For NeuroTrace or NeuN labeled sections, 40× images of the GLL and GCL were acquired as described above. Manual counting of the images was done by visualizing the NT or NeuN channel only; 10 NT or NeuN positive cells were picked at random, and then the co-label channel was overlaid onto the NT or NeuN channel. Cells were identified as double positive as described above.
For all double labeling experiments we took care to avoid counting as double labeled bits of autofluorescent material that appeared frequently but randomly in the glomerular layer. This material, which was also seen in unlabelled tissue, in some cases accounted for a large fraction of the fluorescent objects seen in the glomerular layer, and was very broadly fluorescent, producing bright signals across all filter sets. (See supplemental figure 1). Thus, such spots with strong fluorescence across DAPI, FITC, and Rhodamine filter sets were not counted as being double positive.
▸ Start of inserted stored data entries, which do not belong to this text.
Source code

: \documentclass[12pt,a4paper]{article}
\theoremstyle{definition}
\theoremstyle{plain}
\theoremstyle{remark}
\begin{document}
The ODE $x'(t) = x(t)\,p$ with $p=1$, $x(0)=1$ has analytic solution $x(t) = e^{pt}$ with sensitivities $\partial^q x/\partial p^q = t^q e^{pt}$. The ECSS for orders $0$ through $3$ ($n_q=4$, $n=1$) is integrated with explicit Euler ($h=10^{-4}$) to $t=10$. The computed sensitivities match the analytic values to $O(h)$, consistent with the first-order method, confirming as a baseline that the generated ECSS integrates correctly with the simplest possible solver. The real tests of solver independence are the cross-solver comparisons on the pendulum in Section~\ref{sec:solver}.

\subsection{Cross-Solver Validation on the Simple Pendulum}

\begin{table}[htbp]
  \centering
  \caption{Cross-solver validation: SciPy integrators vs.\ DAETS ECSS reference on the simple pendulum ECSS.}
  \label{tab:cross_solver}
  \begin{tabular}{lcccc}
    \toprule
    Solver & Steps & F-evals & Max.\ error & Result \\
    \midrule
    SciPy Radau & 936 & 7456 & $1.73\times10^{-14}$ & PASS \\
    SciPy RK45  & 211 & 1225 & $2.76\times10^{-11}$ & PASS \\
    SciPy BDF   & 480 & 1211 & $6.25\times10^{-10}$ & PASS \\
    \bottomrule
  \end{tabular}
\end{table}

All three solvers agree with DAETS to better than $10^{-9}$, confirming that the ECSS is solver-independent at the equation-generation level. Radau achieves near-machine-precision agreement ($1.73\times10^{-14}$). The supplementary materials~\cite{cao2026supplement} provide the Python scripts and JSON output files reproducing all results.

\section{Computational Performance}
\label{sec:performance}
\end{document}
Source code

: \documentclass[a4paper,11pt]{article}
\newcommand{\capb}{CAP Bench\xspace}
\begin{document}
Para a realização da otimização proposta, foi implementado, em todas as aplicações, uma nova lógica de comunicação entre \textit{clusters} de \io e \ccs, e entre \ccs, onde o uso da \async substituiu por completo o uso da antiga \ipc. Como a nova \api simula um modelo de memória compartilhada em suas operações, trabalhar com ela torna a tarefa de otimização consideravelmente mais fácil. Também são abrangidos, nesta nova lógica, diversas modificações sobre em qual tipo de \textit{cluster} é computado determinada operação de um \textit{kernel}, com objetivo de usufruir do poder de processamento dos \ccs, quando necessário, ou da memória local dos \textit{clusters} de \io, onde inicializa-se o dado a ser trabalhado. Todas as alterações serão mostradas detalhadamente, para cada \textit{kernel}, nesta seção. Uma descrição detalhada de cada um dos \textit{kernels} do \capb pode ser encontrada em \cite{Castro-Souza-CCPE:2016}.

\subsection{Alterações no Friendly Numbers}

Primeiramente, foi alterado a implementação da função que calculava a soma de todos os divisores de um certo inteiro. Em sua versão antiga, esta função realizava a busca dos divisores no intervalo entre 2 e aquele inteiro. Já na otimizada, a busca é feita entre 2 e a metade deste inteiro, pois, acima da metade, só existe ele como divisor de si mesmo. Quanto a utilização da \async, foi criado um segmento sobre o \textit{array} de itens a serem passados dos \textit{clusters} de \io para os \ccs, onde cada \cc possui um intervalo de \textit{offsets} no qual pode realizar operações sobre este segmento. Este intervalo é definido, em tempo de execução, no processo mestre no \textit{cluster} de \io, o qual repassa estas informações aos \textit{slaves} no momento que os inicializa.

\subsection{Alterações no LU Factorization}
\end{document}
In a subset of sections from several animals we compared double counts from epifluorescence images with counts of double labeled cells from confocal images. Immunolabeled sections stained (as above) for CR, N-C and GABA were analyzed using a laser-scanning confocal microscope (LSM 510, Zeiss) and 25× oil objective (Plan-NEOFLAUR, Zeiss). All BrdU labeled cells in a given volume of the granule cell layer were counted by visual inspection with care taken to identify multiple labeled cells in the Z-axis. Cells co-labeled for BrdU and Double labeled cells were subsequently visually identified in the population of BrdU labeled cells. Tissue was analyzed from 4 separate animals for each cellular marker. No significant differences were observed in the fraction of double labeled cells measured by these two different approaches (see Figure 4 and additional file 2).
For all statistical comparisons, we calculated the fraction of double labeled cells across all sections taken from a single animal and we then computed the mean and standard error of these fractions across animals. In all cases significance was computed across groups of animals subject to the same condition.